Question

从字符串的开头和结尾剪切所有非字母数字字符的最佳方法是什么？我试图添加我不需要手动的字符，但它不能很好地使用。我只需要修剪任何不是字母数字的东西。

我尝试使用此功能：

   string something = "()&*1@^#47*^#21%Littering aaaannnndóú(*&^1#*32%#**)7(#9&^";
   string somethingNew = Regex.Replace(something, @"[^\p{L}-\s]+", "");

但是它会从字符串中删除所有非字母数字字符。我基本上想要的是这样的：

"test1" -> test1
#!@!2test# -> 2test
(test3) -> test3
@@test4---- -> test4

我确实想支持unicode字符，但不支持符号..

编辑：示例的输出应为：

Littering aaaannnndóú

此致

Answer 1

@"[^\p{L}\s-]+(test\d*)|(test\d*)[^\p{L}\s-]+","$1“

Answer 2

您可以在String.Trim Method (Char[])库中使用字符串函数.NET来修剪给定字符串中不必要的字符。

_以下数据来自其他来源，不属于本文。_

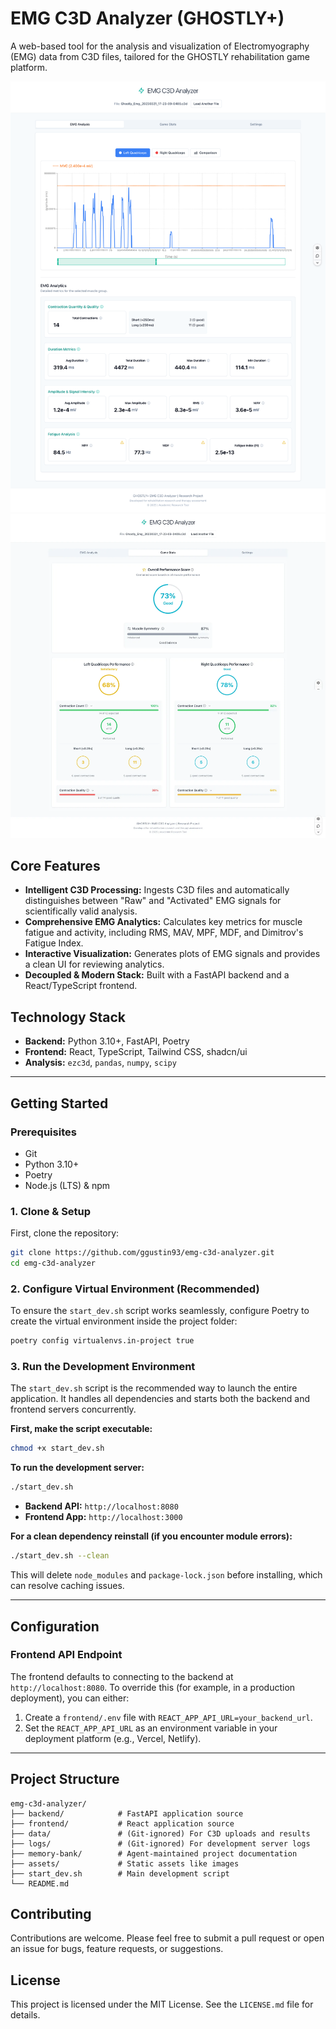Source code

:# EMG C3D Analyzer (GHOSTLY+)

A web-based tool for the analysis and visualization of Electromyography (EMG) data from C3D files, tailored for the GHOSTLY rehabilitation game platform.

![EMG C3D Analyzer Screenshot](assets/screenshot-v2.png)
![EMG C3D Analyzer Screenshot 2](assets/performance-v2.webp)

## Core Features

*   **Intelligent C3D Processing:** Ingests C3D files and automatically distinguishes between "Raw" and "Activated" EMG signals for scientifically valid analysis.
*   **Comprehensive EMG Analytics:** Calculates key metrics for muscle fatigue and activity, including RMS, MAV, MPF, MDF, and Dimitrov's Fatigue Index.
*   **Interactive Visualization:** Generates plots of EMG signals and provides a clean UI for reviewing analytics.
*   **Decoupled & Modern Stack:** Built with a FastAPI backend and a React/TypeScript frontend.

## Technology Stack

*   **Backend:** Python 3.10+, FastAPI, Poetry
*   **Frontend:** React, TypeScript, Tailwind CSS, shadcn/ui
*   **Analysis:** `ezc3d`, `pandas`, `numpy`, `scipy`

---

## Getting Started

### Prerequisites

*   Git
*   Python 3.10+
*   Poetry
*   Node.js (LTS) & npm

### 1. Clone & Setup

First, clone the repository:
```bash
git clone https://github.com/ggustin93/emg-c3d-analyzer.git
cd emg-c3d-analyzer
```
### 2. Configure Virtual Environment (Recommended)

To ensure the `start_dev.sh` script works seamlessly, configure Poetry to create the virtual environment inside the project folder:
```bash
poetry config virtualenvs.in-project true
```

### 3. Run the Development Environment

The `start_dev.sh` script is the recommended way to launch the entire application. It handles all dependencies and starts both the backend and frontend servers concurrently.

**First, make the script executable:**
```bash
chmod +x start_dev.sh
```

**To run the development server:**
```bash
./start_dev.sh
```
*   **Backend API:** `http://localhost:8080`
*   **Frontend App:** `http://localhost:3000`

**For a clean dependency reinstall (if you encounter module errors):**
```bash
./start_dev.sh --clean
```
This will delete `node_modules` and `package-lock.json` before installing, which can resolve caching issues.

---

## Configuration

### Frontend API Endpoint

The frontend defaults to connecting to the backend at `http://localhost:8080`. To override this (for example, in a production deployment), you can either:

1.  Create a `frontend/.env` file with `REACT_APP_API_URL=your_backend_url`.
2.  Set the `REACT_APP_API_URL` as an environment variable in your deployment platform (e.g., Vercel, Netlify).

---

## Project Structure

```
emg-c3d-analyzer/
├── backend/            # FastAPI application source
├── frontend/           # React application source
├── data/               # (Git-ignored) For C3D uploads and results
├── logs/               # (Git-ignored) For development server logs
├── memory-bank/        # Agent-maintained project documentation
├── assets/             # Static assets like images
├── start_dev.sh        # Main development script
└── README.md
```

## Contributing

Contributions are welcome. Please feel free to submit a pull request or open an issue for bugs, feature requests, or suggestions.

## License

This project is licensed under the MIT License. See the `LICENSE.md` file for details.
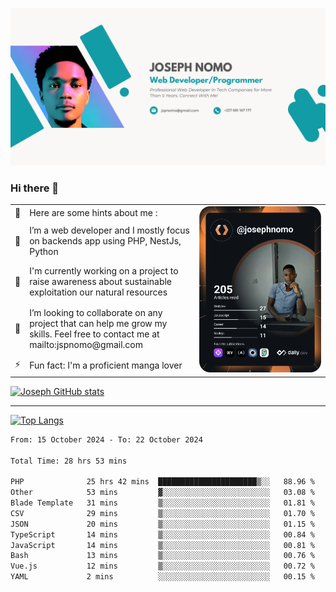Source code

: ![Banner of my profile!](/Joseph_NOMO_NEW.png "Banner")

### Hi there 👋

<!--- | --  | 👋  | Here are some hints about me :                                                                                                 | <td rowspan=6><img src="/devcard.svg" width="400" alt="Joseph NOMO's Dev Card"/></td> |
| --- | --- | ------------------------------------------------------------------------------------------------------------------------------ | ------------------------------------------------------------------------------------- |
| --  | 🔭  | I’m a web developer and I mostly focus on backends app using PHP, NestJs, Python                                               |
| --  | 🦁  | I'm currently working on a project to raise awareness about sustainable exploitation our natural resources                     |
| --  | 👯  | I’m looking to collaborate on any project that can help me grow my skills. Feel free to contact me at mailto:jspnomo@gmail.com |
| --  | ⚡  | Fun fact: I'm a proficient manga lover                                                                                         |
--->

<table>
    <tr>
        <td width="1%">👋</td>
        <td width="55%">Here are some hints about me :</td>
        <td rowspan=6 width="44%"><img src="/devcard.svg" width="400" alt="Joseph NOMO's Dev Card"/></td>
    </tr>
    <tr>
        <td>🔭</td>
        <td>I’m a web developer and I mostly focus on backends app using PHP, NestJs, Python</td>
    </tr>
    <tr>
        <td>🦁</td>
        <td>I'm currently working on a project to raise awareness about sustainable exploitation our natural resources</td>
    </tr>
    <tr>
        <td>👯</td>
        <td>I’m looking to collaborate on any project that can help me grow my skills. Feel free to contact me at mailto:jspnomo@gmail.com</td>
    </tr>
    <tr>
        <td>⚡</td>
        <td>Fun fact: I'm a proficient manga lover</td>
    </tr>

</table>

[![Joseph GitHub stats](https://github-readme-stats-seven-sigma-53.vercel.app/api?username=Jspascal)](https://github.com/Jspascal/github-readme-stats)

---

[![Top Langs](https://github-readme-stats-seven-sigma-53.vercel.app/api/top-langs/?username=Jspascal&layout=compact)](https://github.com/Jspascal/github-readme-stats)

<!--START_SECTION:waka-->

```txt
From: 15 October 2024 - To: 22 October 2024

Total Time: 28 hrs 53 mins

PHP              25 hrs 42 mins  ██████████████████████▒░░   88.96 %
Other            53 mins         ▓░░░░░░░░░░░░░░░░░░░░░░░░   03.08 %
Blade Template   31 mins         ▒░░░░░░░░░░░░░░░░░░░░░░░░   01.81 %
CSV              29 mins         ▒░░░░░░░░░░░░░░░░░░░░░░░░   01.70 %
JSON             20 mins         ▒░░░░░░░░░░░░░░░░░░░░░░░░   01.15 %
TypeScript       14 mins         ▒░░░░░░░░░░░░░░░░░░░░░░░░   00.84 %
JavaScript       14 mins         ▒░░░░░░░░░░░░░░░░░░░░░░░░   00.81 %
Bash             13 mins         ▒░░░░░░░░░░░░░░░░░░░░░░░░   00.76 %
Vue.js           12 mins         ▒░░░░░░░░░░░░░░░░░░░░░░░░   00.72 %
YAML             2 mins          ░░░░░░░░░░░░░░░░░░░░░░░░░   00.15 %
```

<!--END_SECTION:waka-->
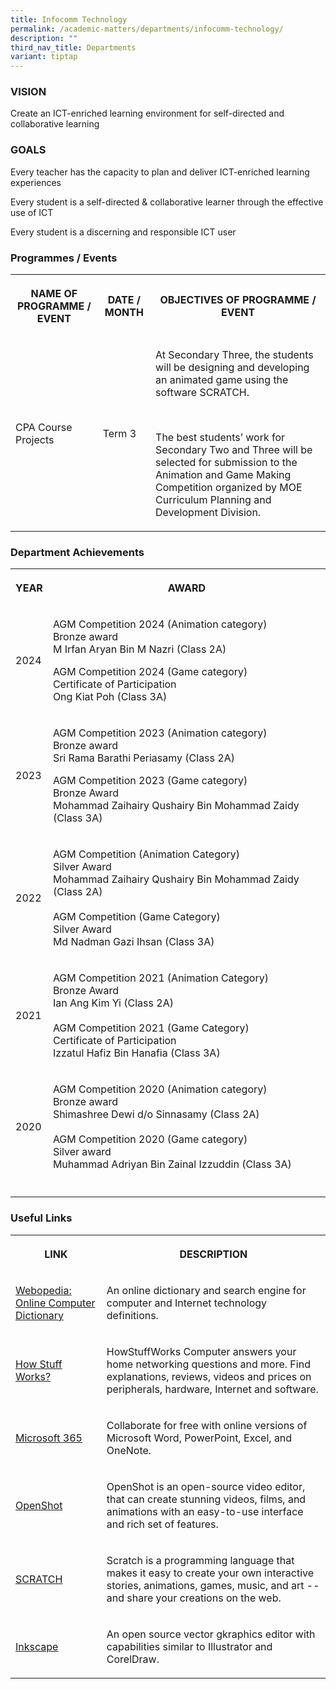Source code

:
 ```yaml
---
title: Infocomm Technology
permalink: /academic-matters/departments/infocomm-technology/
description: ""
third_nav_title: Departments
variant: tiptap
---
```

<h3>VISION</h3>
<p>Create an ICT-enriched learning environment for self-directed and collaborative
learning&nbsp;</p>
<h3>GOALS</h3>
<p>Every teacher has the capacity to plan and deliver ICT-enriched learning
experiences&nbsp;</p>
<p>Every student is a self-directed &amp; collaborative learner through the
effective use of ICT&nbsp;</p>
<p>Every student is a discerning and responsible ICT user</p>
<h3>Programmes / Events</h3>
<table style="minWidth: 75px">
<colgroup>
<col>
<col>
<col>
</colgroup>
<tbody>
<tr>
<th rowspan="1" colspan="1">
<p>NAME OF PROGRAMME / EVENT</p>
</th>
<th rowspan="1" colspan="1">
<p>DATE / MONTH</p>
</th>
<th rowspan="1" colspan="1">
<p>OBJECTIVES OF PROGRAMME / EVENT</p>
</th>
</tr>
<tr>
<td rowspan="1" colspan="1">
<p>CPA Course Projects</p>
</td>
<td rowspan="1" colspan="1">
<p>Term 3</p>
</td>
<td rowspan="1" colspan="1">
<p>At Secondary Three, the students will be designing and developing an animated
game using the software SCRATCH.</p>
<p>&nbsp;</p>
<p>The best students’ work for Secondary Two and Three will be selected for
submission to the Animation and Game Making Competition organized by MOE
Curriculum Planning and Development Division.</p>
</td>
</tr>
</tbody>
</table>
<h3>Department Achievements</h3>
<table style="minWidth: 50px">
<colgroup>
<col>
<col>
</colgroup>
<tbody>
<tr>
<th rowspan="1" colspan="1">
<p>YEAR</p>
</th>
<th rowspan="1" colspan="1">
<p>AWARD</p>
</th>
</tr>
<tr>
<td rowspan="1" colspan="1">
<p>2024</p>
</td>
<td rowspan="1" colspan="1">
<p>AGM Competition 2024 (Animation category)
<br>Bronze award
<br>M Irfan Aryan Bin M Nazri (Class 2A)</p>
<p></p>
<p>AGM Competition 2024 (Game category)
<br>Certificate of Participation
<br>Ong Kiat Poh (Class 3A)</p>
</td>
</tr>
<tr>
<td rowspan="1" colspan="1">
<p>2023</p>
</td>
<td rowspan="1" colspan="1">
<p>AGM Competition 2023 (Animation category)
<br>Bronze award
<br>Sri Rama Barathi Periasamy (Class 2A)</p>
<p></p>
<p>AGM Competition 2023 (Game category)
<br>Bronze Award
<br>Mohammad Zaihairy Qushairy Bin Mohammad Zaidy (Class 3A)</p>
</td>
</tr>
<tr>
<td rowspan="1" colspan="1">
<p>2022</p>
</td>
<td rowspan="1" colspan="1">
<p>AGM Competition (Animation Category)
<br>Silver Award
<br>Mohammad Zaihairy Qushairy Bin Mohammad Zaidy (Class 2A)
<br>
<br>AGM Competition (Game Category)
<br>Silver Award
<br>Md Nadman Gazi Ihsan (Class 3A)</p>
</td>
</tr>
<tr>
<td rowspan="1" colspan="1">
<p>2021</p>
</td>
<td rowspan="1" colspan="1">
<p>AGM Competition 2021 (Animation Category)
<br>Bronze Award
<br>Ian Ang Kim Yi (Class 2A)
<br>
<br>AGM Competition 2021 (Game Category)
<br>Certificate of Participation
<br>Izzatul Hafiz Bin Hanafia (Class 3A)</p>
</td>
</tr>
<tr>
<td rowspan="1" colspan="1">
<p>2020</p>
</td>
<td rowspan="1" colspan="1">
<p>AGM Competition 2020 (Animation category)
<br>Bronze award
<br>Shimashree Dewi d/o Sinnasamy (Class 2A)
<br>
<br>AGM Competition 2020 (Game category)
<br>Silver award
<br>Muhammad Adriyan Bin Zainal Izzuddin (Class 3A)</p>
</td>
</tr>
<tr>
<td rowspan="1" colspan="1">
<p></p>
</td>
<td rowspan="1" colspan="1">
<p></p>
</td>
</tr>
</tbody>
</table>
<h3>Useful Links</h3>
<table style="minWidth: 50px">
<colgroup>
<col>
<col>
</colgroup>
<tbody>
<tr>
<th rowspan="1" colspan="1">
<p>LINK</p>
</th>
<th rowspan="1" colspan="1">
<p>DESCRIPTION</p>
</th>
</tr>
<tr>
<td rowspan="1" colspan="1">
<p><a href="http://www.webopedia.com/" rel="noopener noreferrer nofollow" target="_blank">Webopedia: Online Computer Dictionary</a>
</p>
</td>
<td rowspan="1" colspan="1">
<p>An online dictionary and search engine for computer and Internet technology
definitions.</p>
</td>
</tr>
<tr>
<td rowspan="1" colspan="1">
<p><a href="http://computer.howstuffworks.com/" rel="noopener noreferrer nofollow" target="_blank">How Stuff Works?</a>
</p>
</td>
<td rowspan="1" colspan="1">
<p>HowStuffWorks Computer answers your home networking questions and more.
Find explanations, reviews, videos and prices on peripherals, hardware,
Internet and software.</p>
</td>
</tr>
<tr>
<td rowspan="1" colspan="1">
<p><a href="https://www.office.com/" rel="noopener noreferrer nofollow" target="_blank">Microsoft 365</a>
</p>
</td>
<td rowspan="1" colspan="1">
<p>Collaborate for free with online versions of Microsoft Word, PowerPoint,
Excel, and OneNote.</p>
</td>
</tr>
<tr>
<td rowspan="1" colspan="1">
<p><a href="https://www.openshot.org/" rel="noopener noreferrer nofollow" target="_blank">OpenShot</a>
</p>
</td>
<td rowspan="1" colspan="1">
<p>OpenShot is an open-source video editor, that can create stunning videos,
films, and animations with an easy-to-use interface and rich set of features.</p>
</td>
</tr>
<tr>
<td rowspan="1" colspan="1">
<p><a href="http://scratch.mit.edu/" rel="noopener noreferrer nofollow" target="_blank">SCRATCH</a>
</p>
</td>
<td rowspan="1" colspan="1">
<p>Scratch is a programming language that makes it easy to create your own
interactive stories, animations, games, music, and art -- and share your
creations on the web.</p>
</td>
</tr>
<tr>
<td rowspan="1" colspan="1">
<p><a href="https://inkscape.org/en/" rel="noopener noreferrer nofollow" target="_blank">Inkscape</a>
</p>
</td>
<td rowspan="1" colspan="1">
<p>An open source vector gkraphics editor with capabilities similar to Illustrator
and CorelDraw.</p>
</td>
</tr>
</tbody>
</table>
<p></p>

来自MSDN： String.Trim Method (Char[])

删除一组字符的所有前导和尾随匹配项在当前String对象的数组中指定。

在修剪不需要的字符之前，您需要首先确定字符是Letter还是Digit，如果字符是非字母数字，则可以使用String.Trim Method (Char[])函数将其删除。

你需要使用Char.IsLetterOrDigit（）函数来识别字符是否为字母数字。

来自MSDN： Char.IsLetterOrDigit()

指示Unicode字符是分类为字母还是十进制数字。

试试这个：

string str = "()&*1@^#47*^#21%Littering aaaannnndóú(*&^1#*32%#**)7(#9&^";
foreach (char ch in str)
{
    if (!char.IsLetterOrDigit(ch))
        str = str.Trim(ch);
}

<强>输出：

1@^#47*^#21%Littering aaaannnndóú(*&^1#*32%#**)7(#9

Answer 3

如果您需要删除任何不是字母数字的字符，可以使用IsLetterOrDigit与Where配对来浏览每个字符。由于我们的工作时间char，我们最后需要一点Concat才能将所有内容重新带回string。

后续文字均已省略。